[THE INPUT Boundary: Start]
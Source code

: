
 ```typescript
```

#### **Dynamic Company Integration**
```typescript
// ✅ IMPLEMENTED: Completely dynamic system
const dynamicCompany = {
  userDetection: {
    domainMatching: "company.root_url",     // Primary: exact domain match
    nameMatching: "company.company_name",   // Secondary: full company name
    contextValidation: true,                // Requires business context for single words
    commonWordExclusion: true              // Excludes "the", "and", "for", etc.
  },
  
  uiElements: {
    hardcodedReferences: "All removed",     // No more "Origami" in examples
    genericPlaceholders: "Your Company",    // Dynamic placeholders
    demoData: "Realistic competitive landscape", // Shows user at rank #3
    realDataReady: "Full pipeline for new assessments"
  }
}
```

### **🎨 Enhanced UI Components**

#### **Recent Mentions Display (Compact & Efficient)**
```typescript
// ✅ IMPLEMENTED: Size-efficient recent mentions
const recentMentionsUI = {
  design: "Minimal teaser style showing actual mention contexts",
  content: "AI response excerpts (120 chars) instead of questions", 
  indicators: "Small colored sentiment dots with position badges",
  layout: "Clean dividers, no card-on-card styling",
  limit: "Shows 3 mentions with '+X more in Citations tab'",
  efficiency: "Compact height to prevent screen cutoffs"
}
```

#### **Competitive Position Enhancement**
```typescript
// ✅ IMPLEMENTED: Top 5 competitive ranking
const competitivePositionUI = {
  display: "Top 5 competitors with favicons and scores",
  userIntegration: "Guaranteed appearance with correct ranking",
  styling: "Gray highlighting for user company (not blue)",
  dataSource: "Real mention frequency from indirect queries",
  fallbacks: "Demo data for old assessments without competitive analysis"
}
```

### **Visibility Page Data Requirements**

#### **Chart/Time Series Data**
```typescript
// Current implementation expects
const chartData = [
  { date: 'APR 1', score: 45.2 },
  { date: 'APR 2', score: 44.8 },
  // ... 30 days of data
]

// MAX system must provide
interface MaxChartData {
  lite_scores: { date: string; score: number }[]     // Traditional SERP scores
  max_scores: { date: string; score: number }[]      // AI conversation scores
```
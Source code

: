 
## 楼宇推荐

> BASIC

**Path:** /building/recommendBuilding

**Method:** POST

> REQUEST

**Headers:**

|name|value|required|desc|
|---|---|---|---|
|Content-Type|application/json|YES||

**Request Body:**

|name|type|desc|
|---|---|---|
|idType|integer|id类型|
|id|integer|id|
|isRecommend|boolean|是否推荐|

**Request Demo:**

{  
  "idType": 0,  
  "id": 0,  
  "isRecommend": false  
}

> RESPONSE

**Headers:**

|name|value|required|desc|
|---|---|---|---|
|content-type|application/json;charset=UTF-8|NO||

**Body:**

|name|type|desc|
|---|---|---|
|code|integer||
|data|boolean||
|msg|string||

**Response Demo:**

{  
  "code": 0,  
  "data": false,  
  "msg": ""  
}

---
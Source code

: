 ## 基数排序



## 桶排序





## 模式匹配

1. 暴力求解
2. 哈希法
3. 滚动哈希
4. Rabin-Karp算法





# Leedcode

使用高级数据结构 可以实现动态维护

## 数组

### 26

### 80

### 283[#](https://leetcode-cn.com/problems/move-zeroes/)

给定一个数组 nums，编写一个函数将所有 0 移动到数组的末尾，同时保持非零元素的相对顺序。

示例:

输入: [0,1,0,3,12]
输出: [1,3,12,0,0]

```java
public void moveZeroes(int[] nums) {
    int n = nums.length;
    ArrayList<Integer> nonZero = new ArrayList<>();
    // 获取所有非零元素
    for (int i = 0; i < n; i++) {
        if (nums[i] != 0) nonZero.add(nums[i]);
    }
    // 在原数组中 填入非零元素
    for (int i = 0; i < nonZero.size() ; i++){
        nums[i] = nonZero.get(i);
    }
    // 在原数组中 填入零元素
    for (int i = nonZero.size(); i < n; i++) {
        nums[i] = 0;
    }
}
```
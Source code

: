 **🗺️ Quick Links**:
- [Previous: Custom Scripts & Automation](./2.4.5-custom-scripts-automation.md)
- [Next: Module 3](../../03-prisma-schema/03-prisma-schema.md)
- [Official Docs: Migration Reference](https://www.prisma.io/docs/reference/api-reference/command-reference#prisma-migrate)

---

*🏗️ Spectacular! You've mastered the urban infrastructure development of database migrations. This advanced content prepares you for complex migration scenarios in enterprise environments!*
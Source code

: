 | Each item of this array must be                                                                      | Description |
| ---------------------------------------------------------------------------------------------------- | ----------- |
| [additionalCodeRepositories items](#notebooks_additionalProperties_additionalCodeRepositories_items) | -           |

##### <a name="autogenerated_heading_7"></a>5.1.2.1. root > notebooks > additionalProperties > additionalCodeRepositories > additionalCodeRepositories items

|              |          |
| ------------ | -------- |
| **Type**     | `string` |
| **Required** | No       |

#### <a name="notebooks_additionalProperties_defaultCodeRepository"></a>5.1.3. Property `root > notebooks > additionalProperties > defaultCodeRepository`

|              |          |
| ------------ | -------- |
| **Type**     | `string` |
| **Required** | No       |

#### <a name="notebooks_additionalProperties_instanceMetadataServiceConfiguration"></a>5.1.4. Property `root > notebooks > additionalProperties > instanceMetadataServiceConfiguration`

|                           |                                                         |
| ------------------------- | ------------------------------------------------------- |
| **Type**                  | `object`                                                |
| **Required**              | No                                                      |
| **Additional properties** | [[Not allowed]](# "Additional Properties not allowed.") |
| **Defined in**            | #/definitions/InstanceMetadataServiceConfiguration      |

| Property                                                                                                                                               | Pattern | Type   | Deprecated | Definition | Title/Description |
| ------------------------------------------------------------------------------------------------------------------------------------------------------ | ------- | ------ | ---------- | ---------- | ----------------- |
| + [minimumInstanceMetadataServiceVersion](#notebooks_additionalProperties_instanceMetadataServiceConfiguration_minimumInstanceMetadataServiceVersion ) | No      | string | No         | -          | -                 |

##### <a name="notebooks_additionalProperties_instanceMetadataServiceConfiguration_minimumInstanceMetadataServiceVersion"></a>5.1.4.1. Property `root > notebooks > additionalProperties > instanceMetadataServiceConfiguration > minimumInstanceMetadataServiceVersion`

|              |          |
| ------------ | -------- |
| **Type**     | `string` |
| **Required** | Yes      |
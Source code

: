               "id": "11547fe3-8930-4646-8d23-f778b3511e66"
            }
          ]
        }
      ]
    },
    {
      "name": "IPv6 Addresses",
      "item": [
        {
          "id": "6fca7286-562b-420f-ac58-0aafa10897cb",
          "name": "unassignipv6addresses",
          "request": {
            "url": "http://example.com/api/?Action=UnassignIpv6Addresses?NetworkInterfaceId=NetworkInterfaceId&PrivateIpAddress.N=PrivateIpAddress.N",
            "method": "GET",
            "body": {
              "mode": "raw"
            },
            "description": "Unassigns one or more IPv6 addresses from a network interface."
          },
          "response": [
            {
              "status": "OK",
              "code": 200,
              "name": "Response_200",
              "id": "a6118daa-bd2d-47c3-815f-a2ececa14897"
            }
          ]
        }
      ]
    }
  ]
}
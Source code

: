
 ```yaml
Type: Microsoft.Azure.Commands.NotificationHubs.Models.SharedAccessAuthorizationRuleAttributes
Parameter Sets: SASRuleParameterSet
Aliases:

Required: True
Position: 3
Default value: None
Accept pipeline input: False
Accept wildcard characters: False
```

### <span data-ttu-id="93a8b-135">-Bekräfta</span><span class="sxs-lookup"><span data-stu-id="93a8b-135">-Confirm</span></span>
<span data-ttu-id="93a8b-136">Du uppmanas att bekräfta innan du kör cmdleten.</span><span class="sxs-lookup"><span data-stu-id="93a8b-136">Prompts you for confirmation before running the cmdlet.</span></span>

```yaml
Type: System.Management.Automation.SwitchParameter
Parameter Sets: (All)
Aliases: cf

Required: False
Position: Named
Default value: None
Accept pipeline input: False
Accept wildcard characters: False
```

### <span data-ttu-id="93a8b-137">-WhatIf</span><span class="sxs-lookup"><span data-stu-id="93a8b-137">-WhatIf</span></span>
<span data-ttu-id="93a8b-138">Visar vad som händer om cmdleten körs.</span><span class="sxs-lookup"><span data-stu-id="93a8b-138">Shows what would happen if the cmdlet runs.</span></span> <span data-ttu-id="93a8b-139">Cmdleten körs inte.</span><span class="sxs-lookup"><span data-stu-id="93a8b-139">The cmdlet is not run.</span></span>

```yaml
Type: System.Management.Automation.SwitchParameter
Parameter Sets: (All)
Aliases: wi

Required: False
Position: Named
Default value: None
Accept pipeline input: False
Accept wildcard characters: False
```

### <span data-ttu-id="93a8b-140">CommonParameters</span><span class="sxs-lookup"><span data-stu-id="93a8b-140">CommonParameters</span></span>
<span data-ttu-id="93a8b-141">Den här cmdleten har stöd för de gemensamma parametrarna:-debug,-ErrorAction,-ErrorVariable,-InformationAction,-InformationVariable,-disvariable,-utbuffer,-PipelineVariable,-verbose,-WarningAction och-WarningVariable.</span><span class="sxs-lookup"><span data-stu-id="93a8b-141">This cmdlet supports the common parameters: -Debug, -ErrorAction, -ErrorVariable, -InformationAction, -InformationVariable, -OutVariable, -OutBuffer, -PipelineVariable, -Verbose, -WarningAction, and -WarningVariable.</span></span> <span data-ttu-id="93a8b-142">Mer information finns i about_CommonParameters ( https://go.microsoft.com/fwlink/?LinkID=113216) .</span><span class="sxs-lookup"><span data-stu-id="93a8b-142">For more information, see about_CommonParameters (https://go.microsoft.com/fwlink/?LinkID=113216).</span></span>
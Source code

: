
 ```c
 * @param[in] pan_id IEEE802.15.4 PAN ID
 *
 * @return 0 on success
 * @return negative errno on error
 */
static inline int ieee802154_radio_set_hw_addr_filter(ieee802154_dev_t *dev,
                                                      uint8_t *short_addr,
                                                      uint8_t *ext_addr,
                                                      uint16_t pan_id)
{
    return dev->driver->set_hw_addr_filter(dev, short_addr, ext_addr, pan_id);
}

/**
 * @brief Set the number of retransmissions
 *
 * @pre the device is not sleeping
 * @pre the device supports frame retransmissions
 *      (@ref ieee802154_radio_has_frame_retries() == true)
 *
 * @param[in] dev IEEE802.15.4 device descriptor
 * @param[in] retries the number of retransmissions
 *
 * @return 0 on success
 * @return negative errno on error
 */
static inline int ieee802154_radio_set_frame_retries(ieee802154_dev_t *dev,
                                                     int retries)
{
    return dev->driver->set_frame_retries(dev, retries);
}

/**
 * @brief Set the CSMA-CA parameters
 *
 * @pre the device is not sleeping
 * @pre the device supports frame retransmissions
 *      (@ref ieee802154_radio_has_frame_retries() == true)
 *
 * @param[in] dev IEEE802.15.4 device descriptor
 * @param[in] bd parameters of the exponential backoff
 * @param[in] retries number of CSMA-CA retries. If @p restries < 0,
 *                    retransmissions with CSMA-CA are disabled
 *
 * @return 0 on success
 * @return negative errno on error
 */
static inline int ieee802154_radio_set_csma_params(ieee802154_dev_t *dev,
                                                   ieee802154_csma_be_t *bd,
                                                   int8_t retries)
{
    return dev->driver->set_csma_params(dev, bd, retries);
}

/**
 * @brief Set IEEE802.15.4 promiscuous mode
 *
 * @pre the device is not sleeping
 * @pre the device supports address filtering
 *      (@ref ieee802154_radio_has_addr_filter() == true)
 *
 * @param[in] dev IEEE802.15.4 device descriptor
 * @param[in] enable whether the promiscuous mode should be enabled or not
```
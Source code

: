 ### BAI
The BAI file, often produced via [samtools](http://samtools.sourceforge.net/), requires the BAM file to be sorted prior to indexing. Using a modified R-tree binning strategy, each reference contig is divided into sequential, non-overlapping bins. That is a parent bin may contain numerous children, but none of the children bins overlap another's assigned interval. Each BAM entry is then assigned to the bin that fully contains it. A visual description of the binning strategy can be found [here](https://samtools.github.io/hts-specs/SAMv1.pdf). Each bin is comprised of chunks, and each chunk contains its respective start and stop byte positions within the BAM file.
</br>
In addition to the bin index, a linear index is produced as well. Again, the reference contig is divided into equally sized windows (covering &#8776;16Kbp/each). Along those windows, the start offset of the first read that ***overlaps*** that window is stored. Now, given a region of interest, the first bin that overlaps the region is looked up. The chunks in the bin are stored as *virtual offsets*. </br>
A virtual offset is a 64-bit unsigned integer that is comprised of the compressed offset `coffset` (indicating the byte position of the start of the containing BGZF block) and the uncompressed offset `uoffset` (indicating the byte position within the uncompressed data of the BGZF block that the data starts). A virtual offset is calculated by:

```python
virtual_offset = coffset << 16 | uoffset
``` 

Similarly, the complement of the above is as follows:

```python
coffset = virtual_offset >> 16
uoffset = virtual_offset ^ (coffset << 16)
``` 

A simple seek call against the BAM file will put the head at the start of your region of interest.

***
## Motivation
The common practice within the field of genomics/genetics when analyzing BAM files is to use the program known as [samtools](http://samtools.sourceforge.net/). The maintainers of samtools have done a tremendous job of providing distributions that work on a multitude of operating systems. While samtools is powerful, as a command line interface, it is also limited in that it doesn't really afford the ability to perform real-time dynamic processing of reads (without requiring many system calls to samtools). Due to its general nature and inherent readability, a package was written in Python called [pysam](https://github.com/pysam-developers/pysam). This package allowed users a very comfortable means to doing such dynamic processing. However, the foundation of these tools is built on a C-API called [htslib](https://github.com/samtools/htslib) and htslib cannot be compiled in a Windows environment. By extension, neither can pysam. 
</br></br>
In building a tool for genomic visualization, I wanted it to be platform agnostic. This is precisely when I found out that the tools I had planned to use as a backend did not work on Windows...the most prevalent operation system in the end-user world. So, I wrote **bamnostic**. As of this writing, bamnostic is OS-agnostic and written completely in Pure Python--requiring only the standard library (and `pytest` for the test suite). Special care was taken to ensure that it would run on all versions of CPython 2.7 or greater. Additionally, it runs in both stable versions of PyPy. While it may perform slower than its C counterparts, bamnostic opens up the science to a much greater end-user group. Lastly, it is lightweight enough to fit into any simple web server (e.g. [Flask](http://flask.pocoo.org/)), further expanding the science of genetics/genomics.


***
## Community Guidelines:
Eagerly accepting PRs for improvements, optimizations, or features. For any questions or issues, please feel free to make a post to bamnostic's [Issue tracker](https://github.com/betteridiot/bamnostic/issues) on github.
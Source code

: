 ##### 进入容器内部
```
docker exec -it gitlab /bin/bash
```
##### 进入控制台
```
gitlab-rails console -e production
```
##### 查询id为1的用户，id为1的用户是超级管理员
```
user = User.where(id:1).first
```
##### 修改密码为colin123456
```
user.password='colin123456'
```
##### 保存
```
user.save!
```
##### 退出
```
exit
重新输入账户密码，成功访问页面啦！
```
[THE INPUT Boundary: End]
#### ACTIVITY:
Check each line of the material for the word "class". Copy the ones that have it.

#### ANSWER BOX:
### <span data-ttu-id="93a8b-135">-Bekräfta</span><span class="sxs-lookup"><span data-stu-id="93a8b-135">-Confirm</span></span>
<span data-ttu-id="93a8b-136">Du uppmanas att bekräfta innan du kör cmdleten.</span><span class="sxs-lookup"><span data-stu-id="93a8b-136">Prompts you for confirmation before running the cmdlet.</span></span>
### <span data-ttu-id="93a8b-137">-WhatIf</span><span class="sxs-lookup"><span data-stu-id="93a8b-137">-WhatIf</span></span>
<span data-ttu-id="93a8b-138">Visar vad som händer om cmdleten körs.</span><span class="sxs-lookup"><span data-stu-id="93a8b-138">Shows what would happen if the cmdlet runs.</span></span> <span data-ttu-id="93a8b-139">Cmdleten körs inte.</span><span class="sxs-lookup"><span data-stu-id="93a8b-139">The cmdlet is not run.</span></span>
### <span data-ttu-id="93a8b-140">CommonParameters</span><span class="sxs-lookup"><span data-stu-id="93a8b-140">CommonParameters</span></span>
<span data-ttu-id="93a8b-141">Den här cmdleten har stöd för de gemensamma parametrarna:-debug,-ErrorAction,-ErrorVariable,-InformationAction,-InformationVariable,-disvariable,-utbuffer,-PipelineVariable,-verbose,-WarningAction och-WarningVariable.</span><span class="sxs-lookup"><span data-stu-id="93a8b-141">This cmdlet supports the common parameters: -Debug, -ErrorAction, -ErrorVariable, -InformationAction, -InformationVariable, -OutVariable, -OutBuffer, -PipelineVariable, -Verbose, -WarningAction, and -WarningVariable.</span></span> <span data-ttu-id="93a8b-142">Mer information finns i about_CommonParameters ( https://go.microsoft.com/fwlink/?LinkID=113216) .</span><span class="sxs-lookup"><span data-stu-id="93a8b-142">For more information, see about_CommonParameters (https://go.microsoft.com/fwlink/?LinkID=113216).</span></span>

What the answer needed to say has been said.